#12829 [Pushing to Dist-git] Sending Fedora messages sometimes times out
Closed: Fixed 22 days ago by kevin. Opened 2 months ago by farchord.

Sometimes, when pushing to dist-git, the script that sends the fedora-messaging payload (Note: I am assuming here) times out.

~/FedoraWork/fedora/kde-updates-work/plasma/libksysguard ~/FedoraWork/fedora/kde-updates-work/plasma
[rawhide 45d84fc] 6.4.91
 3 files changed, 10 insertions(+), 3 deletions(-)
Énumération des objets: 9, fait.
Décompte des objets: 100% (9/9), fait.
Compression par delta en utilisant jusqu'à 24 fils d'exécution
Compression des objets: 100% (5/5), fait.
Écriture des objets: 100% (5/5), 746 octets | 746.00 Kio/s, fait.
Total 5 (delta 2), réutilisés 0 (delta 0), réutilisés du paquet 0 (depuis 0)
remote: Emitting a message to the fedora-messaging message bus.
remote: * Publishing information for 1 commits
remote: Traceback (most recent call last):
remote:   File "/usr/lib64/python3.6/site-packages/sqlalchemy/engine/base.py", line 2262, in _wrap_pool_connect
remote:     return fn()
remote:   File "/usr/lib64/python3.6/site-packages/sqlalchemy/pool/base.py", line 354, in connect
remote:     return _ConnectionFairy._checkout(self)
remote:   File "/usr/lib64/python3.6/site-packages/sqlalchemy/pool/base.py", line 751, in _checkout
remote:     fairy = _ConnectionRecord.checkout(pool)
remote:   File "/usr/lib64/python3.6/site-packages/sqlalchemy/pool/base.py", line 483, in checkout
remote:     rec = pool._do_get()
remote:   File "/usr/lib64/python3.6/site-packages/sqlalchemy/pool/impl.py", line 138, in _do_get
remote:     self._dec_overflow()
remote:   File "/usr/lib64/python3.6/site-packages/sqlalchemy/util/langhelpers.py", line 68, in __exit__
remote:     compat.reraise(exc_type, exc_value, exc_tb)

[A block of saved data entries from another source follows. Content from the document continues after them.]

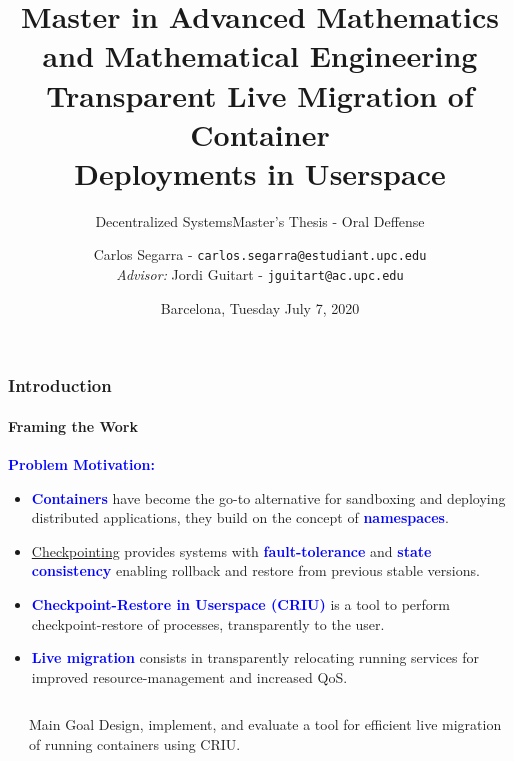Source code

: \documentclass[9pt,    %
    english,            %
    xcolor=table,       %
    envcountsect,        %
    aspectratio=169     %
]{beamer}
\subtitle{Decentralized Systems} %
\title[C/R of Established TCP Connections] %
    {\normalsize Master in Advanced Mathematics and Mathematical Engineering \\[5pt] \Large Transparent Live Migration of Container \\ \Large Deployments in Userspace}
\subtitle{Master's Thesis - Oral Deffense} %
\date[July 7, 2020] %
    {Barcelona, Tuesday July 7, 2020}
\author[] %
{Carlos Segarra - \texttt{carlos.segarra@estudiant.upc.edu} \\ \textit{Advisor:} Jordi Guitart - \texttt{jguitart@ac.upc.edu}}
\begin{document}

\begin{frame}
  \titlepage
\end{frame}

\begin{frame}
    \frametitle{Introduction}
    \framesubtitle{Framing the Work}

    \textbf{\textcolor{blue}{Problem Motivation:}}
    \begin{itemize}
        \item \textbf{\textcolor{blue}{Containers}} have become the go-to alternative for sandboxing and deploying distributed applications, they build on the concept of \textbf{\textcolor{blue}{namespaces}}.
        \item \href{https://en.wikipedia.org/wiki/Application_checkpointing}{Checkpointing} provides systems with \textbf{\textcolor{blue}{fault-tolerance}} and \textbf{\textcolor{blue}{state consistency}} enabling rollback and restore from previous stable versions.
        \item \textbf{\textcolor{blue}{Checkpoint-Restore in Userspace (CRIU)}} is a tool to perform checkpoint-restore of processes, transparently to the user.
        \item \textbf{\textcolor{blue}{Live migration}} consists in transparently relocating running services for improved resource-management and increased QoS.
    \end{itemize}

    \begin{columns}
        \begin{column}{.1\textwidth}
        \end{column}\hspace{-5cm}
        \begin{column}{.7\textwidth}
            \begin{alertblock}{Main Goal}
                Design, implement, and evaluate a tool for efficient live migration of running containers using CRIU.
            \end{alertblock}\hfill
        \end{column}
    \end{columns}

\end{frame}
\end{document}
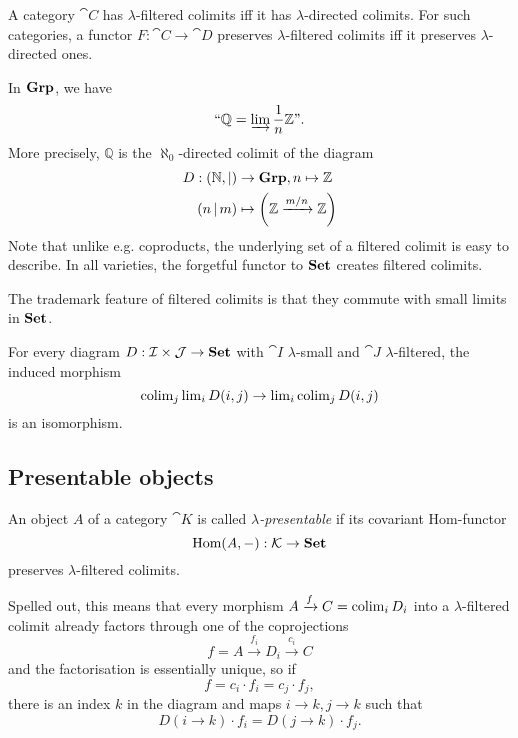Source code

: \begin{Proposition}A category $\cat C$ has $\lambda$-filtered colimits iff it has $\lambda$-directed colimits. For such categories, a functor $F : \cat C \to \cat D$ preserves $\lambda$-filtered colimits iff it preserves $\lambda$-directed ones.
\end{Proposition}

\begin{Example}\label{ex:Q}
In $\mathbf{Grp}$, we have 
\[ \text{``}\mathbb Q = \varinjlim \frac 1 n \mathbb Z\text{''}. \]
More precisely, $\mathbb Q$ is the $\aleph_0$-directed colimit of the diagram
\begin{align*}
 D : (\mathbb N, |) &\to \mathbf{Grp}, n \mapsto \mathbb Z \\
 (n\, | \,m) &\mapsto \left(\mathbb Z \xrightarrow{m/n} \mathbb Z\right)
\end{align*}
Note that unlike e.g. coproducts, the underlying set of a filtered colimit is easy to describe. In all varieties, the forgetful functor to $\mathbf{Set}$ creates filtered colimits.
\end{Example}

The trademark feature of filtered colimits is that they commute with small limits in $\mathbf{Set}$.

\begin{Lemma}\label{prop:smallvsfiltered}
For every diagram $D : \mathcal{I} \times \mathcal{J} \to \mathbf{Set}$ with $\cat I$ $\lambda$-small and $\cat J$ $\lambda$-filtered, the induced morphism
\[ \operatorname{colim}_j \operatorname{lim}_i D(i,j) \to \operatorname{lim}_i \operatorname{colim}_j D(i,j) \]
is an isomorphism.
\end{Lemma}

\subsection{Presentable objects}
\begin{Definition}
An object $A$ of a category $\cat K$ is called \emph{$\lambda$-presentable} if its covariant Hom-functor 
\[ \textrm{Hom}(A,-) : \mathcal{K} \to \mathbf{Set} \]
preserves $\lambda$-filtered colimits.
\end{Definition}
Spelled out, this means that every morphism $A \xrightarrow{f} C = \operatorname{colim}_i D_i$ into a $\lambda$-filtered colimit already factors through one of the coprojections
\[ f = A \xrightarrow{f_i} D_i \xrightarrow{c_i} C \]
and the factorisation is essentially unique, so if \[ f = c_i\cdot f_i = c_j \cdot f_j, \]
there is an index $k$ in the diagram and maps $i \to k, j \to k$ such that
\[ D(i \to k)\cdot f_i = D(j \to k) \cdot f_j. \]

remote:   File "/usr/lib64/python3.6/site-packages/sqlalchemy/util/compat.py", line 129, in reraise
remote:     raise value
remote:   File "/usr/lib64/python3.6/site-packages/sqlalchemy/pool/impl.py", line 135, in _do_get
remote:     return self._create_connection()
remote:   File "/usr/lib64/python3.6/site-packages/sqlalchemy/pool/base.py", line 299, in _create_connection
remote:     return _ConnectionRecord(self)
remote:   File "/usr/lib64/python3.6/site-packages/sqlalchemy/pool/base.py", line 428, in __init__
remote:     self.__connect(first_connect_check=True)
remote:   File "/usr/lib64/python3.6/site-packages/sqlalchemy/pool/base.py", line 630, in __connect
remote:     connection = pool._invoke_creator(self)
remote:   File "/usr/lib64/python3.6/site-packages/sqlalchemy/engine/strategies.py", line 114, in connect
remote:     return dialect.connect(*cargs, **cparams)
remote:   File "/usr/lib64/python3.6/site-packages/sqlalchemy/engine/default.py", line 453, in connect
remote:     return self.dbapi.connect(*cargs, **cparams)
remote:   File "/usr/lib64/python3.6/site-packages/psycopg2/__init__.py", line 130, in connect
remote:     conn = _connect(dsn, connection_factory=connection_factory, **kwasync)
remote: psycopg2.OperationalError: could not connect to server: Connection timed out
remote:         Is the server running on host "db01.rdu3.fedoraproject.org" (10.16.163.41) and accepting
remote:         TCP/IP connections on port 5432?
remote:
remote:
remote: The above exception was the direct cause of the following exception:
remote:
remote: Traceback (most recent call last):
remote:   File "/usr/lib/python3.6/site-packages/pagure/hooks/files/post-receive", line 48, in <module>
remote:     run_hook_file(hooktype)
remote:   File "/usr/lib/python3.6/site-packages/pagure/hooks/__init__.py", line 551, in run_hook_file
remote:     session, repo, user=username, namespace=namespace
remote:   File "/usr/lib/python3.6/site-packages/pagure/lib/query.py", line 2874, in _get_project
remote:     return query.one()
remote:   File "/usr/lib64/python3.6/site-packages/sqlalchemy/orm/query.py", line 3275, in one
remote:     ret = self.one_or_none()
remote:   File "/usr/lib64/python3.6/site-packages/sqlalchemy/orm/query.py", line 3244, in one_or_none
remote:     ret = list(self)
remote:   File "/usr/lib64/python3.6/site-packages/sqlalchemy/orm/query.py", line 3317, in __iter__
remote:     return self._execute_and_instances(context)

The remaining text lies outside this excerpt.